TIL: In a way mathematics has types like programming languages.
I hope I am not too far off here. I didn't look up anything, this all went into my head this morning.
This is sort of true, but there are isomorphisms which aren't "good enough" in some sense. E.g. if you're familiar with linear algebra, there's a thing called a dual space, which (for finite dimensions) is isomorphic to your space, but when you change coordinates, dual spaces change their coordinates backwards. Or for complex numbers, when you extend R by adding `i` (sometimes written C=R[i]), if you look carefully, you'll see that you could have instead added an element α = -i, and you'll notice that R[α] is isomorphic to R[i] in a way where the isomorphism maps R to itself; in a sense you can't tell whether you added i or -i, and this degree of freedom is important when studying field extensions.
The closest thing I'm aware of to "pretty much equal" is "unique up to unique isomorphism", so they may not be equal, but they're isomorphic, and there's no flexibility to make any choices of which isomorphism to use. But "isomorphism" also implies you have a particular context/structure in mind that you want to preserve, e.g. a set isomorphism (a bijection) may not be a linear isomorphism (~an invertible matrix). In practice, you may be working in multiple contexts at once, so you invent Functors which map one type of morphism to another, and now you care about Categories.
To expand: they're "equivalence classes". The digit 1 represents a value, in the same equivalence class as 1/1, 2/2, 1.0, 1+0i, {0|}, 1.0+0i+0j+0k, etc. ad infinitum.

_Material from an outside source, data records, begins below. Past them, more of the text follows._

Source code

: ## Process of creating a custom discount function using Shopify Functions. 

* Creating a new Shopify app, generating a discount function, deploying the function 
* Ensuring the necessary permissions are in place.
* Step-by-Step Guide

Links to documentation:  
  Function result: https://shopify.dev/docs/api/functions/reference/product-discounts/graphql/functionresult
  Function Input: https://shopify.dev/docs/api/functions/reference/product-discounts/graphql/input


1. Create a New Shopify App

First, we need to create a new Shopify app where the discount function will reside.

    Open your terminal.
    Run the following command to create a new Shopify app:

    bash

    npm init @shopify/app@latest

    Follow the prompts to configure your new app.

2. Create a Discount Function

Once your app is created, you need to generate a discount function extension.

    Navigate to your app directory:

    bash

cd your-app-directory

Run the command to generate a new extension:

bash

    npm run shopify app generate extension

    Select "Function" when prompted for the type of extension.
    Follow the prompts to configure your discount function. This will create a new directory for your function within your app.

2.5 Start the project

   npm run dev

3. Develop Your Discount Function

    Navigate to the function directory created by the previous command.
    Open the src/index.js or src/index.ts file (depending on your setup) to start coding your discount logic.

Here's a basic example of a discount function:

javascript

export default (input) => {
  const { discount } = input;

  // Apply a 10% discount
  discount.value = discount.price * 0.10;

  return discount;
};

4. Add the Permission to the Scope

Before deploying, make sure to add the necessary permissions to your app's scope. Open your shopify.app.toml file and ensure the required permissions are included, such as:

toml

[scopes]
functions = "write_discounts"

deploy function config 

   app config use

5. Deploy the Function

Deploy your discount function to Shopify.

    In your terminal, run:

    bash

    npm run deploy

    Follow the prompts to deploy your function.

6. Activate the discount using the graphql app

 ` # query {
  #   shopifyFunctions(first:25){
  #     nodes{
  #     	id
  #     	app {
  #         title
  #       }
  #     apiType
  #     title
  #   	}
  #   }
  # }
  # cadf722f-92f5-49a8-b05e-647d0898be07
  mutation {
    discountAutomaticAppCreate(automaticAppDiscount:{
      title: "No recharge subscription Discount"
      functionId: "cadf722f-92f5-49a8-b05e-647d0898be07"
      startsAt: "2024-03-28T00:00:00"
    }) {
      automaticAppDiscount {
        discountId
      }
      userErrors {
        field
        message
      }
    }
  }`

You would usually use something like \hookrightarrow instead. The set is isomorphic to a subset.
In the same way the real line is "included" in the plane (\R \times \{0\}) or the sphere is not only a subset of the whole space but a submanifold.
Math uses lots of polymorphism and overloaded notation, but that is also part of the beauty, where "A=A" can actually be a deep result about concepts being compatible.
There is a subset of Q that is canonicaly isomorph to Z. Probably the distiction is too technical unless you want to do some weird advanced algebra. (Note that in most weird advanced math the distiction doen't matter.)
So in most case, mathematicians and non mathematicians just write Z ⊂ Q and live happily ever after. But if you get supertechnical you should use scare quotes Z "⊂" Q or to look more proffesional Z ↪ Q (because tha inclusion is an injective funcion, and sometimes it's useful to think aboout it as a function.).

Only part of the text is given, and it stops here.